=== Action item ===
Each line of the data below that contains "section" must be copied.

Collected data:
*** Block opens ***

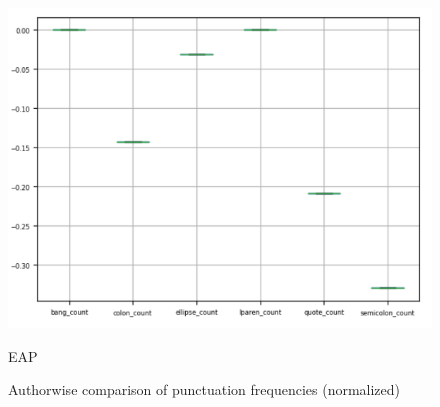 \documentclass[8pt]{article}
\begin{document}
\begin{figure}[h]
\begin{multicols}{3}
      \includegraphics[width=\linewidth]{images/punc_eap.png}\par\caption{EAP}
  \end{multicols} 

  \caption{Authorwise comparison of punctuation frequencies (normalized)}
  \label{fig:punc}
\end{figure}
\end{document}
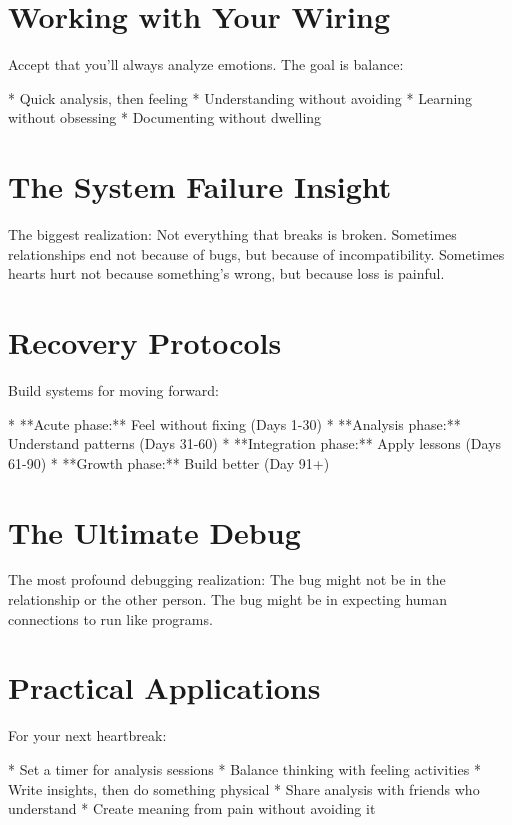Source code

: \documentclass[12pt,oneside]{book}
\begin{document}
\section{Working with Your Wiring}

Accept that you'll always analyze emotions. The goal is balance:

                    * Quick analysis, then feeling
                    * Understanding without avoiding
                    * Learning without obsessing
                    * Documenting without dwelling

\section{The System Failure Insight}

The biggest realization: Not everything that breaks is broken. Sometimes relationships end not because of bugs, but because of incompatibility. Sometimes hearts hurt not because something's wrong, but because loss is painful.

\section{Recovery Protocols}

Build systems for moving forward:

                    * **Acute phase:** Feel without fixing (Days 1-30)
                    * **Analysis phase:** Understand patterns (Days 31-60)
                    * **Integration phase:** Apply lessons (Days 61-90)
                    * **Growth phase:** Build better (Day 91+)

\section{The Ultimate Debug}

The most profound debugging realization: The bug might not be in the relationship or the other person. The bug might be in expecting human connections to run like programs.

\section{Practical Applications}

For your next heartbreak:

                    * Set a timer for analysis sessions
                    * Balance thinking with feeling activities
                    * Write insights, then do something physical
                    * Share analysis with friends who understand
                    * Create meaning from pain without avoiding it
\end{document}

*** Block closes ***

=== Written reply ===
\section{Working with Your Wiring}
\section{The System Failure Insight}
\section{Recovery Protocols}
\section{The Ultimate Debug}
\section{Practical Applications}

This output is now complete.